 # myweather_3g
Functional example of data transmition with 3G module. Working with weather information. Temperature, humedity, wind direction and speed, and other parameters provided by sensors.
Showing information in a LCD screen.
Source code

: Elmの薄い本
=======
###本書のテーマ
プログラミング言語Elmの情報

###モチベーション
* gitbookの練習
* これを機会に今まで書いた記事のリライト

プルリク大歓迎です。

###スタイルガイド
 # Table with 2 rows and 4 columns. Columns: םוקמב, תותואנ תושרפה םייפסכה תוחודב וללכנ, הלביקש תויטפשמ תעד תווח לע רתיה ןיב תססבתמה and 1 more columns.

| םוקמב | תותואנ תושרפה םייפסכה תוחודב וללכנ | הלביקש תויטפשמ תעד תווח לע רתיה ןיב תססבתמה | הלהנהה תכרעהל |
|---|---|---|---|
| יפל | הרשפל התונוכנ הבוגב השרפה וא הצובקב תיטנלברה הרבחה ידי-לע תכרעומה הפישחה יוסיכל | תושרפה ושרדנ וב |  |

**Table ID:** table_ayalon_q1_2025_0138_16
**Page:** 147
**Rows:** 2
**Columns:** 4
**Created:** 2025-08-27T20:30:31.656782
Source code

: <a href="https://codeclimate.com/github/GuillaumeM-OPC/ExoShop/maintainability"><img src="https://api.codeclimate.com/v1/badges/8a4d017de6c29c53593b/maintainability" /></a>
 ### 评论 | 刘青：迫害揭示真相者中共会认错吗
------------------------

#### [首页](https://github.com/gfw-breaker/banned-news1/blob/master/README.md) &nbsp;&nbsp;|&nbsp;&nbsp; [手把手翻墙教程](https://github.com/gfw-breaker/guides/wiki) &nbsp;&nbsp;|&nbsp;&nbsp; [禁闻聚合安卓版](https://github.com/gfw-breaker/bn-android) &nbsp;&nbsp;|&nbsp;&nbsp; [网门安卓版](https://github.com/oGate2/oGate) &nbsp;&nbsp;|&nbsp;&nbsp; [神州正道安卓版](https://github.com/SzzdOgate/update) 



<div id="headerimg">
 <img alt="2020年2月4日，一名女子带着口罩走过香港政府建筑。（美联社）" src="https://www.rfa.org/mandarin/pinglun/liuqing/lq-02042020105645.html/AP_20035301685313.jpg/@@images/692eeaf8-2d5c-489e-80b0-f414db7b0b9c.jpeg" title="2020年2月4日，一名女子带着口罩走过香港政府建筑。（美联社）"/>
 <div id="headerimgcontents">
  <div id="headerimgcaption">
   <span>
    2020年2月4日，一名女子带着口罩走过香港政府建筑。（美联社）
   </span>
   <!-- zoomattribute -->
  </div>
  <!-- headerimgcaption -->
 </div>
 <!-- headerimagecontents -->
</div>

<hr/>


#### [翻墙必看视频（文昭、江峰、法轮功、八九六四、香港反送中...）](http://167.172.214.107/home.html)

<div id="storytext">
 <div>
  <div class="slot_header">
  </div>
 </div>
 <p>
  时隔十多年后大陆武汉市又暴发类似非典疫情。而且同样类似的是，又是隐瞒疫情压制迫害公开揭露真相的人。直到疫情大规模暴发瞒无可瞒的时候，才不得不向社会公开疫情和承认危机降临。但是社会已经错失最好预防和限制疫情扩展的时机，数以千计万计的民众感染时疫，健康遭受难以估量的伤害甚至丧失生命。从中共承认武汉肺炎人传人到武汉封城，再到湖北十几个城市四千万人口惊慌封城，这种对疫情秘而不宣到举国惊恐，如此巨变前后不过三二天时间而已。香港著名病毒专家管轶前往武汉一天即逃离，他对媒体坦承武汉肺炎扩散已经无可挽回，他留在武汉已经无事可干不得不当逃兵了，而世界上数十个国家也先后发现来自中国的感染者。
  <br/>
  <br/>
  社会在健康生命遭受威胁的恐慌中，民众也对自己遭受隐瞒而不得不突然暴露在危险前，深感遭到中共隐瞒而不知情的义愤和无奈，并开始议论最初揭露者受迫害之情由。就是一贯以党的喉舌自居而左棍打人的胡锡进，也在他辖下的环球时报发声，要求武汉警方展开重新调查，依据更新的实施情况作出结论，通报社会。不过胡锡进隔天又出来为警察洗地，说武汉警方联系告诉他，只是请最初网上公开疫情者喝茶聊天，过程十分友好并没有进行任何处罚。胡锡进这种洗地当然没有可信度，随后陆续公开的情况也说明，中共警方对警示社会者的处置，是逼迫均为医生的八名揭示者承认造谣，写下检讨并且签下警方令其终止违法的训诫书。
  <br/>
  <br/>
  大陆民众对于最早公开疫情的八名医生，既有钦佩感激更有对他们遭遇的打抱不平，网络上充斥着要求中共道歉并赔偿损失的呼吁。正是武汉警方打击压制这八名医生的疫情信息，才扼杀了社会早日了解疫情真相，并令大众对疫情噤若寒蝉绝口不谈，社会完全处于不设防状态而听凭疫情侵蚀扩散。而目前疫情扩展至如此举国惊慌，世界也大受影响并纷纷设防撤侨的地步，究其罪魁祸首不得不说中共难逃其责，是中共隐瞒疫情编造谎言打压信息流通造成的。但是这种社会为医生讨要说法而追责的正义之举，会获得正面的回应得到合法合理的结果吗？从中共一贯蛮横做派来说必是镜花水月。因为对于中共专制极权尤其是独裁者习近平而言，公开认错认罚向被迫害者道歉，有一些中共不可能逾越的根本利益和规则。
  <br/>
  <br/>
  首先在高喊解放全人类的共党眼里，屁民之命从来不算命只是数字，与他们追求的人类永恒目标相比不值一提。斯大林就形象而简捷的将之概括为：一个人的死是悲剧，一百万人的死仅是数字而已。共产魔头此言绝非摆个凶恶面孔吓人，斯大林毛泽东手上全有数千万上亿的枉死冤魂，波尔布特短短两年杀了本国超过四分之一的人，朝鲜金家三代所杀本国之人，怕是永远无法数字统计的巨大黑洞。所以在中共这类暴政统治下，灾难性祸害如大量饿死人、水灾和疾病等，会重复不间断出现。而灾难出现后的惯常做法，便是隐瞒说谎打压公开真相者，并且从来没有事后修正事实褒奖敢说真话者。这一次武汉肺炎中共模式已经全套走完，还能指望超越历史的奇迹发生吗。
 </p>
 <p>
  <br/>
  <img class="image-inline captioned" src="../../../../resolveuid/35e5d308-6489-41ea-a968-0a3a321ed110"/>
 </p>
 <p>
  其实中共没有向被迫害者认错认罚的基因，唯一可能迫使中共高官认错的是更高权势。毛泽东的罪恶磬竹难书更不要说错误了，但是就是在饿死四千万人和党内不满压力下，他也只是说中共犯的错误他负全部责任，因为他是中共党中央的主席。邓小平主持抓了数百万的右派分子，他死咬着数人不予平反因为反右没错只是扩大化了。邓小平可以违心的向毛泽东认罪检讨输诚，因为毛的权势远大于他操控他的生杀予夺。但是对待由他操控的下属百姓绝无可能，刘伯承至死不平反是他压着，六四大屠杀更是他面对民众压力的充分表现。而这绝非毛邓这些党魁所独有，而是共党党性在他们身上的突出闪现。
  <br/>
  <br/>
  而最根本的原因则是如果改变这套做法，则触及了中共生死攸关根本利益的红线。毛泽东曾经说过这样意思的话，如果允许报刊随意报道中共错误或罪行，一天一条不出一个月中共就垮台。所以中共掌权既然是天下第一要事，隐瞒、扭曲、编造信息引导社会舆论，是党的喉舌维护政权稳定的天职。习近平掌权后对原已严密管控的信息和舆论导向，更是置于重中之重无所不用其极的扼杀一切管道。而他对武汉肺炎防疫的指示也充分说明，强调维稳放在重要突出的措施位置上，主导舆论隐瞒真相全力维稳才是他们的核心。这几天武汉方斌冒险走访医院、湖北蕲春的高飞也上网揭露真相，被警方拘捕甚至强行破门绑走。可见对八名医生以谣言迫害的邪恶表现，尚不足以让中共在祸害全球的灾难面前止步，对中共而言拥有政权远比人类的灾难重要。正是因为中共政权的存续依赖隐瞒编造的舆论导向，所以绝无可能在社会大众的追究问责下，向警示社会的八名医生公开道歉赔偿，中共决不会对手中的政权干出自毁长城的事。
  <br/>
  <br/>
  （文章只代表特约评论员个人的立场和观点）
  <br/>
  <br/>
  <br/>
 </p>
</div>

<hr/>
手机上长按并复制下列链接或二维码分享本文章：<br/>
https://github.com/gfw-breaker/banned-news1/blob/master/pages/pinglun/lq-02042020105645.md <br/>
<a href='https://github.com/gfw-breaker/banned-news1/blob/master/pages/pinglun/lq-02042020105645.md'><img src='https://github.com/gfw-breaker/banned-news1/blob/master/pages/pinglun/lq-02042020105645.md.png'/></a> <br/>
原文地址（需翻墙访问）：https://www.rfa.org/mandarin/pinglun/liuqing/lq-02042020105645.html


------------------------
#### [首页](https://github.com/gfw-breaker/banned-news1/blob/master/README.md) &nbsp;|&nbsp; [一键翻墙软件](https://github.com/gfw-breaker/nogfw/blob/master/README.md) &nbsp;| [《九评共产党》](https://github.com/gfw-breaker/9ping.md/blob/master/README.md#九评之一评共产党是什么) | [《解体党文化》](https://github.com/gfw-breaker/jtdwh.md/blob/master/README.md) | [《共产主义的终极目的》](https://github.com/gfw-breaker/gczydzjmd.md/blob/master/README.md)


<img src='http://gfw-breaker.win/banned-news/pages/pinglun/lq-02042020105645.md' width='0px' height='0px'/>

......

Every line above that holds the word "README" should be copied out.

#### [首页](https://github.com/gfw-breaker/banned-news1/blob/master/README.md) &nbsp;&nbsp;|&nbsp;&nbsp; [手把手翻墙教程](https://github.com/gfw-breaker/guides/wiki) &nbsp;&nbsp;|&nbsp;&nbsp; [禁闻聚合安卓版](https://github.com/gfw-breaker/bn-android) &nbsp;&nbsp;|&nbsp;&nbsp; [网门安卓版](https://github.com/oGate2/oGate) &nbsp;&nbsp;|&nbsp;&nbsp; [神州正道安卓版](https://github.com/SzzdOgate/update) 
#### [首页](https://github.com/gfw-breaker/banned-news1/blob/master/README.md) &nbsp;|&nbsp; [一键翻墙软件](https://github.com/gfw-breaker/nogfw/blob/master/README.md) &nbsp;| [《九评共产党》](https://github.com/gfw-breaker/9ping.md/blob/master/README.md#九评之一评共产党是什么) | [《解体党文化》](https://github.com/gfw-breaker/jtdwh.md/blob/master/README.md) | [《共产主义的终极目的》](https://github.com/gfw-breaker/gczydzjmd.md/blob/master/README.md)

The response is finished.